ChatGPT has exciting use cases. But it can also potentially ruin society if…
You will have heard about the wonders of ChatGPT by now. It is a miracle tool that has gripped the imaginations of millions of people. The capabilities of ChatGPT are incredible. It seems that it will bring humanity up to a new holy grail of productivity.
Or it will bring humanity down the abyss instead?
First, what is Generative-Artificial Intelligence (AI)? As this website explains,
Generative AI (GenAI) is the part of Artificial Intelligence that can generate all kinds of data, including audio, code, images, text, simulations, 3D objects, videos, and so forth. It takes inspiration from existing data, but also generates new and unexpected outputs, breaking new ground in the world of product design, art, and many more. Much of it, thanks to recent breakthroughs in the field like (Chat)GPT and Midjourney.
I am not optimistic about Generative-AI technologies like ChatGPT. It is not because I am pessimistic about the positive and amazing use-cases of tools like ChatGPT. I believe that IF it is used properly, it can be a force for good.
But it is a big IF.
Given what I have observed about human nature, it is very easy for things to go off the rails. If society is not careful, we will reap the dystopia within 10 years. How can it happen? There are at least 3 ways for dystopia to happen.
Positive feedback loop
I have seen a similar story before. As I wrote in my book, The Google Trap, there is a positive feedback loop with how Internet aggregators like Google works. As a result, the promise of meritocracy that Internet aggregators are supposed to bring about did not happen. For Generative-AI, the positive feedback loop works the same way. But the consequences are different.

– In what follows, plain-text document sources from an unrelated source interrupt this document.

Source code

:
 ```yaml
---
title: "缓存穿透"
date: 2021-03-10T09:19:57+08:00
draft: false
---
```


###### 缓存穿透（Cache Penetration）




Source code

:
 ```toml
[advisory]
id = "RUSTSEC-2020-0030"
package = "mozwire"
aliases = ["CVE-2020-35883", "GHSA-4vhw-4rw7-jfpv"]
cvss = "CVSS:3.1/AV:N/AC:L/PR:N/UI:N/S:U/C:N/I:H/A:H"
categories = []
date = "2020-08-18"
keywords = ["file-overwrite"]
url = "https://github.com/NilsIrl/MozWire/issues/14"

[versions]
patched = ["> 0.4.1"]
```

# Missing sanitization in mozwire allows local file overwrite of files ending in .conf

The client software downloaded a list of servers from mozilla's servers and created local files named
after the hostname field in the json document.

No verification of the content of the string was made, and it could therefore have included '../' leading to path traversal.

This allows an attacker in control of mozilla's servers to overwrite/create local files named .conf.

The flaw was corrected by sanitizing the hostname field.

Here is the crux of the problem: Generative-AI is not inherently creative. It can accelerate the creative process, thus giving a semblance of creativity. But it is not inherently creative. Computer science is not yet able to creative machines that are inherently creative. Maybe it can happen in the future. But not today.
Generative-AI gets trained by vast inputs of human creativity. Based on what it has ‘learned’, it generates outputs. Because it is not inherently creative, it merely mimics human creativity. Individually, if you use Generative-AI as a tool properly, it can be a very useful productivity enhancing tool. But can it also be true collectively as a society?
Once a critical mass of content is produced using Generative-AI over a critical mass of time, such synthetic content will crowd out content produced by human creativity. The reason is because as more and more content are produced by Generative-AI, economic incentives will increasingly drive creative people out of business. For example, it will be much cheaper to get content produced by Generative-AI than to pay for a human to create something truly original. As more and more creative people get driven out of business, Generative-AI will depend on more and more synthetically generated content (produced by other Generative-AI) as inputs.
When that day comes, will there be enough inherently creative input produced by humans to train Generative-AI? Also, what if the outputs produced by Generative-AI got fed back as inputs for it to learn? As the outputs gets produced, it got fed back again as inputs, which spawns further outputs.
In that case, you get a positive feedback loop.
How will end-users of Generative-AI know that it is starting to fall into such a positive feedback loop? Will manual tweaking of content produced by Generative-AI be enough to act as a circuit breaker to end this vicious cycle? If this vicious cycle is not broken, you can be sure that there will be a dearth of quality and original content in future.
Deliberate misinformation
Next, what if bad actors with malicious intent deliberately feed misinformation for Generative-AI to learn?
Given the positive-feedback loop mechanism that I have described above, misinformation can get further and further entrenched in the absence of human intervention to act as a circuit breaker.
Rise of AI Hacking
It will be tempting for businesses to deploy AI chatbots (which can be seen as a derivative of Generative-AI) to power their customer service. But at this stage, hackers are now employing social engineering techniques to trick the chatbots into spilling secrets. As this article reported, a student was able to do that, which has cybersecurity implications.
This is an example of AI Hacking. What we see today is just the beginning. AI Hacking today is what cybersecurity was 15 to 20 years ago. If society do not have a plan to deal with it today, it is going to be a huge problem down the track.